'Sanitisation'

Governments, organisations, and individuals employ a range of linguistic deception strategies. These include silence, denial, PR, propaganda, spin and outright lying. Verbal (including written) communication is an extremely dense medium for information and it makes sense for deceivers to invest in wordsmithing. The aim of deception is to induce a decision error on someone else's part in a way that advantages you and disadvantages them. What it involves in practice is interference with the opponent's information-set so that the decision you want them to take appears, to them, optimal.

Knowing how to do this in practice is hard, not easily reduced to general principles, and involves a lot of empirical knowledge about the systems in which you're operating. Successful deception in a game like poker depends on knowing how 'weak' looks when you're strong, or vice versa. Deceiving shareholders into thinking you're profitable instead of loss-making depends on knowing what profitable firms look like, and pushing out signals that resemble them and hiding ones that don't. Convincing enemy governments that your intentions are other than they are can involve extremely subtle and complex activity that is itself designed to resemble deception about something else.

The 1989 Hillsborough disaster, in the news again in April following the verdict at an inquest that the victims were unlawfully killed, gives us a practical example of organisational deception. In the aftermath of the disaster, police statements made on or close to the day were altered - 'sanitised' - before being made public, a fact only unearthed by the Hillsborough Independent Panel more than two decades later. Many of the alterations seem clearly designed to absolve the West Yorkshire Police of whatever responsibility they may have felt they bore.

Examples of this 'sanitisation' (among many) can be found in the changes made to the report of PC Martin McLoughlin. These include altering "...I was stood with PS 266 Jacques, the only officer in our serial who had a personal radio..." to "...I was stood with PS 266 Jacques, who had a personal radio...", and "I heard an officer asking desperately for a gate to be opened" to "I heard an officer asking for a gate to be opened".

This 'sanitisation' is different from redaction. Redaction works if there is such a wide range of possibilities for the redacted words (names and addresses make ideal redactees) that it doesn't much matter that people know where the gaps are. It's a very honest kind of deception. The sanitisation of the police statements widens the reader's uncertainty more subtly. The publicly-released statements were not untrue, but their information content has been reduced, widening the range of possibility to include (for example) that there might have been many officers with radios, or that the request to open the gate was a rather routine one.
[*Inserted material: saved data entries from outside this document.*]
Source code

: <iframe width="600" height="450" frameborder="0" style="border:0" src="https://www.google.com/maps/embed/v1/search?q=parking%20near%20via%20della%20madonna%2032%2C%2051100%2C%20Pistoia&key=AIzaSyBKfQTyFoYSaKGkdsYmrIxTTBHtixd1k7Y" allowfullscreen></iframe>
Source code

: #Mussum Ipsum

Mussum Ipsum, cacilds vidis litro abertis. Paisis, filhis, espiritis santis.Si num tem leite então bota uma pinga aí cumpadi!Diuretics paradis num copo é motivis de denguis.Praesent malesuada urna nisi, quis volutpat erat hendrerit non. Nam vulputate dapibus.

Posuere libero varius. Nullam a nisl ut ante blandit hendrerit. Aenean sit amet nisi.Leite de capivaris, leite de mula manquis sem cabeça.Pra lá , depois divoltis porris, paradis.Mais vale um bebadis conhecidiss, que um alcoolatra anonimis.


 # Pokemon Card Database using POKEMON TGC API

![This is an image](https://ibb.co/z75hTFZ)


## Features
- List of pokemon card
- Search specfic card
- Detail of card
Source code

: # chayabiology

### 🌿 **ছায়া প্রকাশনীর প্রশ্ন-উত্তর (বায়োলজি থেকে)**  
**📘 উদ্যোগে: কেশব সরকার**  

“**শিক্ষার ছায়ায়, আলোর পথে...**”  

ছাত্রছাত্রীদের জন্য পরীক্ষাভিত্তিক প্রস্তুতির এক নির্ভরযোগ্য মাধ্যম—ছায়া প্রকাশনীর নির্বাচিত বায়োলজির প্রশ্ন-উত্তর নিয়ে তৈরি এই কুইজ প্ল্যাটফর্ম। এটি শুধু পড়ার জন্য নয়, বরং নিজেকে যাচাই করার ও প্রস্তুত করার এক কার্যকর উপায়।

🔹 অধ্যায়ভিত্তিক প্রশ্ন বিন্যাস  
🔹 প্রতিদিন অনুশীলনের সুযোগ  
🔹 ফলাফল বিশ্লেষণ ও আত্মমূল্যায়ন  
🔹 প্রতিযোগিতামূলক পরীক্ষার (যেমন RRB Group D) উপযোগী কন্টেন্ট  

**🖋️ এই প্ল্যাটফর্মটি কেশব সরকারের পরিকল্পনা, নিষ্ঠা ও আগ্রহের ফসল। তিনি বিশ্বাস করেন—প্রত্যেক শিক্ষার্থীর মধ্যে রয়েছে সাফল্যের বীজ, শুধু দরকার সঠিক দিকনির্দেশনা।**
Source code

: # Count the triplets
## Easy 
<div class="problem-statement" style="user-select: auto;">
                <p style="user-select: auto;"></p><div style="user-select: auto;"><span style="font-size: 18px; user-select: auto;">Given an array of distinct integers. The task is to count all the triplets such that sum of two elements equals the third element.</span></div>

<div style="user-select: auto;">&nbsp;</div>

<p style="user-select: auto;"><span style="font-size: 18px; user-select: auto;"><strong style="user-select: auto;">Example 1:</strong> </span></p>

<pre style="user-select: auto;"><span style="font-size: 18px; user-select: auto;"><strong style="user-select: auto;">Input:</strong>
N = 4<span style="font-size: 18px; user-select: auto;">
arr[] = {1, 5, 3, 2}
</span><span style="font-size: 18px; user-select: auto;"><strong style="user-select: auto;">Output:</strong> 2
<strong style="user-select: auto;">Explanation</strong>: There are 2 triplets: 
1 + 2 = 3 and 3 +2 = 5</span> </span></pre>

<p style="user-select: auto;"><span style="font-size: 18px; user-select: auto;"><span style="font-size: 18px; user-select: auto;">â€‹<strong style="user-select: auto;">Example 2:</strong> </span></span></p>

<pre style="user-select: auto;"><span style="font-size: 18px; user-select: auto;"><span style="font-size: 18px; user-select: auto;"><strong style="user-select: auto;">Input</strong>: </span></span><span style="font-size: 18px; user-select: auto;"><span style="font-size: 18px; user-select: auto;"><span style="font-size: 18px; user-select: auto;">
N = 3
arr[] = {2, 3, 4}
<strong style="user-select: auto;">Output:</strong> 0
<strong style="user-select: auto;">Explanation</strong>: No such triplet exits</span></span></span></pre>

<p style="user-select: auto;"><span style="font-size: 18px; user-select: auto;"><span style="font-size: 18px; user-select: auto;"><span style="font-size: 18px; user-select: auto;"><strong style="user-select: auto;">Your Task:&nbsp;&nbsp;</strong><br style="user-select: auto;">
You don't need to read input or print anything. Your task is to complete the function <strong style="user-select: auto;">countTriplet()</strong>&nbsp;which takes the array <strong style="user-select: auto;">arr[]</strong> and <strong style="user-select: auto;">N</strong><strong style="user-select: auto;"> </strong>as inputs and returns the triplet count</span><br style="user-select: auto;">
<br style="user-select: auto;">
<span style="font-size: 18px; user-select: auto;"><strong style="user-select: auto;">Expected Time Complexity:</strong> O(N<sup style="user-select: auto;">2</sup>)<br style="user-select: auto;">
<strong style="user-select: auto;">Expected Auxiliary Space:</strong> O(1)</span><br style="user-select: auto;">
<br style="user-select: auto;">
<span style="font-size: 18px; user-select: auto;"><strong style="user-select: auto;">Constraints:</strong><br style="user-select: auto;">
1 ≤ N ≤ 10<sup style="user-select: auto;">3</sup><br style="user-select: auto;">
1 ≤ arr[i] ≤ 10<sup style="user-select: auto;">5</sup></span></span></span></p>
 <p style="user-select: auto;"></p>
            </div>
A known unknown This is considerably more deceptive than redaction because it conceals the deception itself and can therefore rely on linguistic implicatures: "if PS 266 Jacques had been the only officer with a radio, surely PC McLoughlin would have told us, so we have no reason to think he was..." If we're looking for cover-ups, we shouldn't be looking for redacted documents. Real cover-ups - good ones - don't leave a trace.